VOLUME 12, NO. 1 JUNE 1998
Paying attention pays off
The value of a college education is sometimes hard to put into words. But Charles L. Lincicum of Danvers, Mass., can put it into numbers: $2.4 million. That's how much money a WPI night course he took has saved his company, he says.
Lincicum, who holds a bachelor's degree in manufacturing engineering from Northeastern University, has been in the manufacturing field for about 27 years. He works at Standard-Thomson Corp. in Waltham, Mass. He is studying at WPI part time and expects to complete his master's degree in operations management and information technology in December 1999. He and his wife, Judi, an English major at Boston University, are the parents of two daughters, ages 25 and 22.
Charles Lincicum, left, took Chris Brown's course and saved his company $2.4 million.
Lincicum took Brown's course last fall. He says he enjoyed it tremendously and earned an A. His company is still reaping the rewards, which began after the first week when he began applying the axiomatic design method he learned in class. "We were doing a redesign of our production facility," he says. "The axiomatic approach to engineering design I learned from Professor Brown shaped all aspects of the redesign. Before the end of the term, my company had already realized $2.4 million in savings."
That figure, confirmed by the company's finance office, is expected to rise. "We would not have been able to do nearly as well without what I learned in the course," he says. "It has significantly advanced my company's approach to the design and analysis of manufacturing processes and systems." In January, Lincicum was promoted from senior tool designer to manager of manufacturing engineering and was recently named vice president for engineering at Standard-Thomson. The promotions, he notes, may have arisen in part from the "homework" he did at work.

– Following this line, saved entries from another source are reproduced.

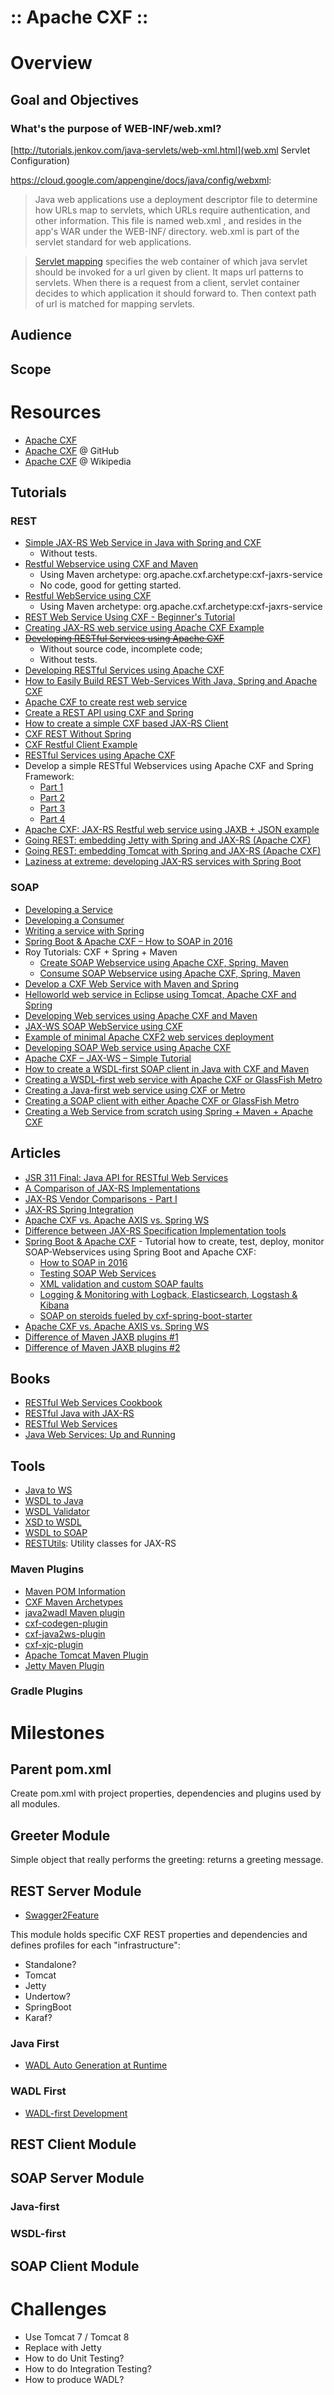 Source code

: ﻿:: Apache CXF ::
================

# Overview

## Goal and Objectives

### What's the purpose of WEB-INF/web.xml?

[http://tutorials.jenkov.com/java-servlets/web-xml.html](web.xml Servlet Configuration)

https://cloud.google.com/appengine/docs/java/config/webxml:
> Java web applications use a deployment descriptor file to determine how URLs map to servlets, which URLs require authentication, and other information. This file is named web.xml , and resides in the app's WAR under the WEB-INF/ directory. web.xml is part of the servlet standard for web applications.

> [Servlet mapping](javapapers.com/servlet/what-is-servlet-mapping/) specifies the web container of which java servlet should be invoked for a url given by client. It maps url patterns to servlets. When there is a request from a client, servlet container decides to which application it should forward to. Then context path of url is matched for mapping servlets.

## Audience

## Scope

# Resources

- [Apache CXF](http://cxf.apache.org/)
- [Apache CXF](https://github.com/apache/cxf) @ GitHub
- [Apache CXF](https://en.wikipedia.org/wiki/Apache_CXF) @ Wikipedia

## Tutorials

### REST

- [Simple JAX-RS Web Service in Java with Spring and CXF](http://www.dreamsyssoft.com/blog/blog.php?/archives/7-Simple-REST-Web-Service-in-Java-with-Spring-and-CXF.html)
    - Without tests.
- [Restful Webservice using CXF and Maven](http://java-hub.blogspot.co.uk/2015/01/restful-webservice-using-cxf-and-maven.html)
    - Using Maven archetype: org.apache.cxf.archetype:cxf-jaxrs-service
    - No code, good for getting started.
- [Restful WebService using CXF](http://www.learninjava.com/pages/restful-webservice-using-cxf.php)
    - Using Maven archetype: org.apache.cxf.archetype:cxf-jaxrs-service
- [REST Web Service Using CXF - Beginner's Tutorial](https://dzone.com/articles/rest-web-service-using-cxf)
- [Creating JAX-RS web service using Apache CXF Example](https://examples.javacodegeeks.com/enterprise-java/rest/creating-jax-rs-web-service-using-apache-cxf/)
- ~~[Developing RESTful Services using Apache CXF](https://www.javacodegeeks.com/2013/07/developing-restful-services-using-apache-cxf.html)~~
    - Without source code, incomplete code;
    - Without tests.
- [Developing RESTful Services using Apache CXF](http://weblog4j.com/2012/03/15/developing-restful-services-using-apache-cxf/)
- [How to Easily Build REST Web-Services With Java, Spring and Apache CXF](https://www.appdirect.com/blog/how-to-easily-build-rest-web-services-with-java-spring-and-apache-cxf)
- [Apache CXF to create rest web service](https://sushantworld.wordpress.com/2011/01/23/apache-cxf-restful-web-service/)
- [Create a REST API using CXF and Spring](http://fandry.blogspot.co.uk/2012/05/rest-api-with-cxf-and-spring.html)
- [How to create a simple CXF based JAX-RS Client](http://fandry.blogspot.co.uk/2012/06/how-to-create-simple-cxf-based-jax-rs.html)
- [CXF REST Without Spring](http://www.javatips.net/blog/cxf-rest-without-spring)
- [CXF Restful Client Example](http://www.javatips.net/blog/cxf-restful-client)
- [RESTful Services using Apache CXF](http://javajeedevelopment.blogspot.co.uk/2014/07/restful-services-using-apache-cxf.html)
- Develop a simple RESTful Webservices using Apache CXF and Spring Framework:
    - [Part 1](https://idodevjobs.wordpress.com/2014/08/30/develop-a-simple-restful-webservices-using-apache-cxf-and-spring-framework/)
    - [Part 2](https://idodevjobs.wordpress.com/2014/09/25/develop-a-simple-restful-webservices-using-apache-cxf-and-spring-framework-part-ii/)
    - [Part 3](https://idodevjobs.wordpress.com/2014/10/10/develop-a-simple-restful-webservices-using-apache-cxf-and-spring-framework-part-iii-exceptionerror-handling-using-exceptionmapper/)
    - [Part 4](https://idodevjobs.wordpress.com/2015/04/04/develop-a-simple-restful-webservices-using-apache-cxf-and-spring-framework-part-iv-jax-rs-beanparam-example)
- [Apache CXF: JAX-RS Restful web service using JAXB + JSON example](http://www.benchresources.net/apache-cxf-jax-rs-restful-web-service-using-jaxb-json-example/)
- [Going REST: embedding Jetty with Spring and JAX-RS (Apache CXF)](https://aredko.blogspot.co.uk/2013/01/going-rest-embedding-jetty-with-spring.html)
- [Going REST: embedding Tomcat with Spring and JAX-RS (Apache CXF)](https://aredko.blogspot.co.uk/2013/01/going-rest-embedding-tomcat-with-spring.html)
- [Laziness at extreme: developing JAX-RS services with Spring Boot](https://aredko.blogspot.co.uk/2016/04/laziness-at-extreme-developing-jax-rs.html)

### SOAP

- [Developing a Service](http://cxf.apache.org/docs/developing-a-service.html)
- [Developing a Consumer](http://cxf.apache.org/docs/developing-a-consumer.html)
- [Writing a service with Spring](http://cxf.apache.org/docs/writing-a-service-with-spring.html)
- [Spring Boot & Apache CXF – How to SOAP in 2016](https://blog.codecentric.de/en/2016/02/spring-boot-apache-cxf/)
- Roy Tutorials: CXF + Spring + Maven
    - [Create SOAP Webservice using Apache CXF, Spring, Maven](http://www.roytuts.com/create-soap-webservice-using-apache-cxf-spring-maven/)
    - [Consume SOAP Webservice using Apache CXF, Spring, Maven](http://www.roytuts.com/consume-soap-webservice-using-apache-cxf-spring-maven/)
- [Develop a CXF Web Service with Maven and Spring](http://ekivanc.blogspot.co.uk/2012/01/develop-cxf-web-service-with-maven-and.html)
- [Helloworld web service in Eclipse using Tomcat, Apache CXF and Spring](http://sandyiit.blogspot.co.uk/2012/03/helloworld-web-service-in-eclipse-using.html)
- [Developing Web services using Apache CXF and Maven](http://www.ctrl-alt-dev.nl/Articles/CXF-Maven/CXF-Maven.html)
- [JAX-WS SOAP WebService using CXF](http://www.learninjava.com/pages/jaxws-soap-webservice-using-cxf.php)
- [Example of minimal Apache CXF2 web services deployment](https://tpinet.wordpress.com/2013/02/01/example-of-minimal-apache-cxf2-web-services-deployment/)
- [Developing SOAP Web service using Apache CXF](https://www.javacodegeeks.com/2013/06/developing-soap-web-service-using-apache-cxf.html)
- [Apache CXF – JAX-WS – Simple Tutorial](https://alvinjayreyes.com/2013/05/05/apache-cxf-jax-ws-simple-tutorial/)
- [How to create a WSDL-first SOAP client in Java with CXF and Maven](http://www.logicsector.com/java/how-to-create-a-wsdl-first-soap-client-in-java-with-cxf-and-maven/)
- [Creating a WSDL-first web service with Apache CXF or GlassFish Metro](https://web-gmazza.rhcloud.com/blog/entry/web-service-tutorial)
- [Creating a Java-first web service using CXF or Metro](http://web-gmazza.rhcloud.com/blog/entry/java-first-web-service)
- [Creating a SOAP client with either Apache CXF or GlassFish Metro](http://web-gmazza.rhcloud.com/blog/entry/soap-client-tutorial)
- [Creating a Web Service from scratch using Spring + Maven + Apache CXF](https://aldavblog.wordpress.com/2015/01/22/creating-a-web-service-from-scratch-using-spring-maven-apache-cxf/)

## Articles

- [JSR 311 Final: Java API for RESTful Web Services](https://www.infoq.com/news/2008/09/jsr311-approved)
- [A Comparison of JAX-RS Implementations](https://www.infoq.com/news/2008/10/jaxrs-comparison)
- [JAX-RS Vendor Comparisons - Part I](http://www.jroller.com/Solomon/entry/jax_rs_vendor_comparisons_part)
- [JAX-RS Spring Integration](http://www.jroller.com/Solomon/entry/jax_rs_spring_integration)
- [Apache CXF vs. Apache AXIS vs. Spring WS](https://dzone.com/articles/apache-cxf-vs-apache-axis-vs)
- [Difference between JAX-RS Specification Implementation tools](http://nagesh625.blogspot.co.uk/2014/01/difference-between-jax-rs-specification.html)
- [Spring Boot & Apache CXF](https://github.com/jonashackt/tutorial-soap-spring-boot-cxf) - Tutorial how to create, test, deploy, monitor SOAP-Webservices using Spring Boot and Apache CXF:
    - [How to SOAP in 2016](https://blog.codecentric.de/en/2016/02/spring-boot-apache-cxf/)
    - [Testing SOAP Web Services](https://blog.codecentric.de/en/2016/06/spring-boot-apache-cxf-testing-soap-webservices/)
    - [XML validation and custom SOAP faults](https://blog.codecentric.de/en/2016/06/spring-boot-apache-cxf-xml-validation-custom-soap-faults/)
    - [Logging & Monitoring with Logback, Elasticsearch, Logstash & Kibana](https://blog.codecentric.de/en/2016/07/spring-boot-apache-cxf-logging-monitoring-logback-elasticsearch-logstash-kibana/)
    - [SOAP on steroids fueled by cxf-spring-boot-starter](https://blog.codecentric.de/en/2016/10/spring-boot-apache-cxf-spring-boot-starter/)
- [Apache CXF vs. Apache AXIS vs. Spring WS](https://dzone.com/articles/apache-cxf-vs-apache-axis-vs)
- [Difference of Maven JAXB plugins #1](http://stackoverflow.com/a/2434603)
- [Difference of Maven JAXB plugins #2](http://stackoverflow.com/a/9199036)

## Books

- [RESTful Web Services Cookbook](http://shop.oreilly.com/product/9780596801694.do)
- [RESTful Java with JAX-RS](http://shop.oreilly.com/product/9780596158057.do)
- [RESTful Web Services](http://shop.oreilly.com/product/9780596529260.do)
- [Java Web Services: Up and Running](http://shop.oreilly.com/product/9780596521134.do)

## Tools

- [Java to WS](http://cxf.apache.org/docs/java-to-ws.html)
- [WSDL to Java](http://cxf.apache.org/docs/wsdl-to-java.html)
- [WSDL Validator](http://cxf.apache.org/docs/wsdlvalidator.html)
- [XSD to WSDL](http://cxf.apache.org/docs/xsd-to-wsdl.html)
- [WSDL to SOAP](http://cxf.apache.org/docs/wsdl-to-soap.html)
- [RESTUtils](https://github.com/taimos/RESTUtils): Utility classes for JAX-RS

### Maven Plugins

- [Maven POM Information](http://cxf.apache.org/docs/using-cxf-with-maven.html)
- [CXF Maven Archetypes](https://github.com/apache/cxf/tree/master/maven-plugins/archetypes)
- [java2wadl Maven plugin](http://cxf.apache.org/docs/jaxrs-services-description.html#JAXRSServicesDescription-java2wadlMavenplugin)
- [cxf-codegen-plugin](http://cxf.apache.org/docs/maven-cxf-codegen-plugin-wsdl-to-java.html)
- [cxf-java2ws-plugin](http://cxf.apache.org/docs/maven-java2ws-plugin.html)
- [cxf-xjc-plugin](http://cxf.apache.org/cxf-xjc-plugin.html)
- [Apache Tomcat Maven Plugin](http://tomcat.apache.org/maven-plugin.html)
- [Jetty Maven Plugin](https://www.eclipse.org/jetty/documentation/9.4.x/jetty-maven-plugin.html)

### Gradle Plugins

# Milestones

## Parent pom.xml

Create pom.xml with project properties, dependencies and plugins used by all modules.

## Greeter Module

Simple object that really performs the greeting: returns a greeting message.

## REST Server Module

- [Swagger2Feature](http://cxf.apache.org/docs/swagger2feature.html)

This module holds specific CXF REST properties and dependencies and defines profiles for each "infrastructure":
- Standalone?
- Tomcat
- Jetty
- Undertow?
- SpringBoot
- Karaf?

### Java First

- [WADL Auto Generation at Runtime](http://cxf.apache.org/docs/jaxrs-services-description.html#JAXRSServicesDescription-WADLAutoGenerationatRuntime)

### WADL First

- [WADL-first Development](http://cxf.apache.org/docs/jaxrs-services-description.html#JAXRSServicesDescription-WADL-firstDevelopment)

## REST Client Module

## SOAP Server Module

### Java-first

### WSDL-first

## SOAP Client Module

# Challenges

- Use Tomcat 7 / Tomcat 8
- Replace with Jetty
- How to do Unit Testing?
- How to do Integration Testing?
- How to produce WADL?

Brown explains that the design portion of his course focuses on an approach developed by Nam P. Suh, head of MIT's Department of Mechanical Engineering, and his associates. "I was first exposed to the approach when Suh spoke at the University of Vermont while I was a graduate student there. The basic elements of the method (that good design must fulfill two axioms: maximize independence and minimize information) stuck with me. This works for anything from designing your vacation to designing the F-22."
He points out that there's a downside to learning how to tell good design from bad. At the beginning of the course he tells his students, "Once you can see the difference, you will see poor designs everywhere, and you will share my frustration that with a little more and better thought they could have been good designs.
"I try to make the course relevant to working engineers, who make up 80 to 90 percent of the students," Brown says. "One positive indication that I am succeeding is that about two weeks after we start on Suh's design method, the students tell me they have already started to apply the method at work."
He is very pleased by the results at Standard-Thomson. "This shows a fantastic ROI (return on investment) for our graduate courses."